Tuesday, March 25, 2008

Larry Eischen - 1950s/1960s

sgLarry Eischen - Is there a boy alive who doesn't go through a dinosaur/monster phase in life? Playing with dinosaur toys, watching monster movies, picturing himself fighting T Rex and Godzilla--all part of a boy's growing up.

Back in the fifties, I loved the comics featuring monsters. And for a monster fan, nothing beat the Atlas line of anthologies--Journey Into Mystery, Tales of Suspense, Strange Tales, Tales to Astonish.

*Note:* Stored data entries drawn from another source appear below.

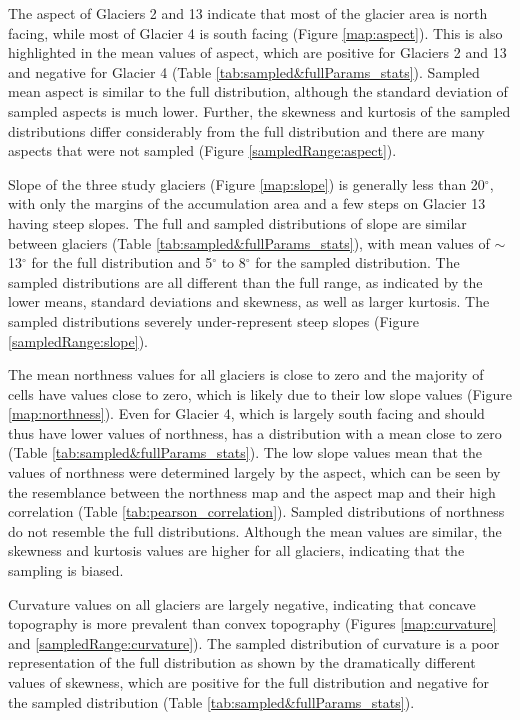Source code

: \documentclass{sfuthesis}
\begin{document}
The aspect of Glaciers 2 and 13 indicate that most of the glacier area is north facing, while most of Glacier 4 is south facing (Figure \ref{map:aspect}). This is also highlighted in the mean values of aspect, which are positive for Glaciers 2 and 13 and negative for Glacier 4 (Table \ref{tab:sampled&fullParams_stats}). Sampled mean aspect is similar to the full distribution, although the standard deviation of sampled aspects is much lower. Further, the skewness and kurtosis of the sampled distributions differ considerably from the full distribution and there are many aspects that were not sampled (Figure \ref{sampledRange:aspect}). 

Slope of the three study glaciers (Figure \ref{map:slope}) is generally less than 20$^{\circ}$, with only the margins of the accumulation area and a few steps on Glacier 13 having steep slopes. The full and sampled distributions of slope are similar between glaciers (Table \ref{tab:sampled&fullParams_stats}), with mean values of $\sim$13$^{\circ}$ for the full distribution and 5$^{\circ}$ to 8$^{\circ}$ for the sampled distribution. The sampled distributions are all different than the full range, as indicated by the lower means, standard deviations and skewness, as well as larger kurtosis. The sampled distributions severely under-represent steep slopes (Figure \ref{sampledRange:slope}).

The mean northness values for all glaciers is close to zero and the majority of cells have values close to zero, which is likely due to their low slope values (Figure \ref{map:northness}). Even for Glacier 4, which is largely south facing and should thus have lower values of northness, has a distribution with a mean close to zero (Table \ref{tab:sampled&fullParams_stats}). The low slope values mean that the values of northness were determined largely by the aspect, which can be seen by the resemblance between the northness map and the aspect map and their high correlation (Table \ref{tab:pearson_correlation}). Sampled distributions of northness do not resemble the full distributions. Although the mean values are similar, the skewness and kurtosis values are higher for all glaciers, indicating that the sampling is biased.

Curvature values on all glaciers are largely negative, indicating that concave topography is more prevalent than convex topography (Figures \ref{map:curvature} and \ref{sampledRange:curvature}). The sampled distribution of curvature is a poor representation of the full distribution as shown by the dramatically different values of skewness, which are positive for the full distribution and negative for the sampled distribution (Table \ref{tab:sampled&fullParams_stats}). 
\end{document}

Every issue was a treasure trove of science fiction, horror, and monsters.

There was a Ditko tale with mysterious drawings of swirling mists and weird angular drawings--usually accompanying a tale of science fiction or magic. Don Heck or George Tuska would illustrate a tale of strange planets, written by Larry Lieber with a twist ending.

And leading the issue, usually taking the cover spot, was a Jack Kirby monster.

Kirby could make a monster out of anything--giant trees, statues (the Easter Island statues terrorized DC and Atlas in Kirby tales), and even a living hill.

There were dragons, globs, and giants-hairy giants, bald giants, giant mummies. Droom, Goom, Fin Fang Foom, Spragg, It--names to fear. Every issue the story was the same--some lone figure wandering into the monster of the month, hearing that monster's plans for taking over the world or destroying humanity, only to be bested by the lone hero.

The army would occasionally get involved--presaging the numerous Hulk/US Army battles to come. The monster boom at Atlas lasted several years, from the imposition of the comics code to the coming of the Marvel heroes. When the heroes took over, the Kirby monsters lingered for a bit to be controlled by Mole Man or Sub-Mariner in battle against the FF (probably a reason why the Fantastic Four was my favorite Marvel comic) and finally in the person of the Hulk--the Kirby monster with the ongoing title.

Several of the monsters--notably Fin Fang Foom and the original creature named Hulk--returned to battle the heroes in later years.

DC featured science fictional monsters in their anthology titles too, but nothing as horrific as the Atlas stuff. House of Mystery, House of Secrets, My Greatest Adventure, Strange Adventures, Unexpected & Mystery in Space always had a creature or two and I would get each month's worth of them from a comics loving uncle in those days.

Unexpected and Mystery in Space frequently had monsters in the continuing features Adam Strange & Space Ranger. When Marvel started taking off, the anthology series started featuring continuing characters, Doom Patrol in My Greatest Adventure, Martian Manhunter in House of Mystery, Eclipso in House of Secrets. Lots of forgettable characters popped up quick and disappeared as quickly and the monsters were gone.

Over at lowly Charlton, they picked up the licenses for a couple of monsters featured in movies from England. Often they had Ditko art. Gorgo was a Godzilla knockoff--complete with parent monster and offspring. Konga was King Kong clone. Both series lasted a couple dozen issues plus specials and return of's--making them fairly long-lasting for Charlton and the only Charlton titles I bought regularly. They also did another Euro-monster--Reptilicus, but changed it quickly to Reptisaurus--a title that lasted less than ten issues.

Dell & Gold Key tried the monster route with various titles but their big success in that territory was fan favorite Turok, Son of Stone. Trapped in a lost valley, Turok and sidekick Andar fought 'honkers' for years before finally getting cancelled. If nothing else, you could count on Turok for a regular shot of cavemen and dinosaur action.

For a boy going through his dinosaur/monster phase in the 50s/60s, comics provided quite a thrill.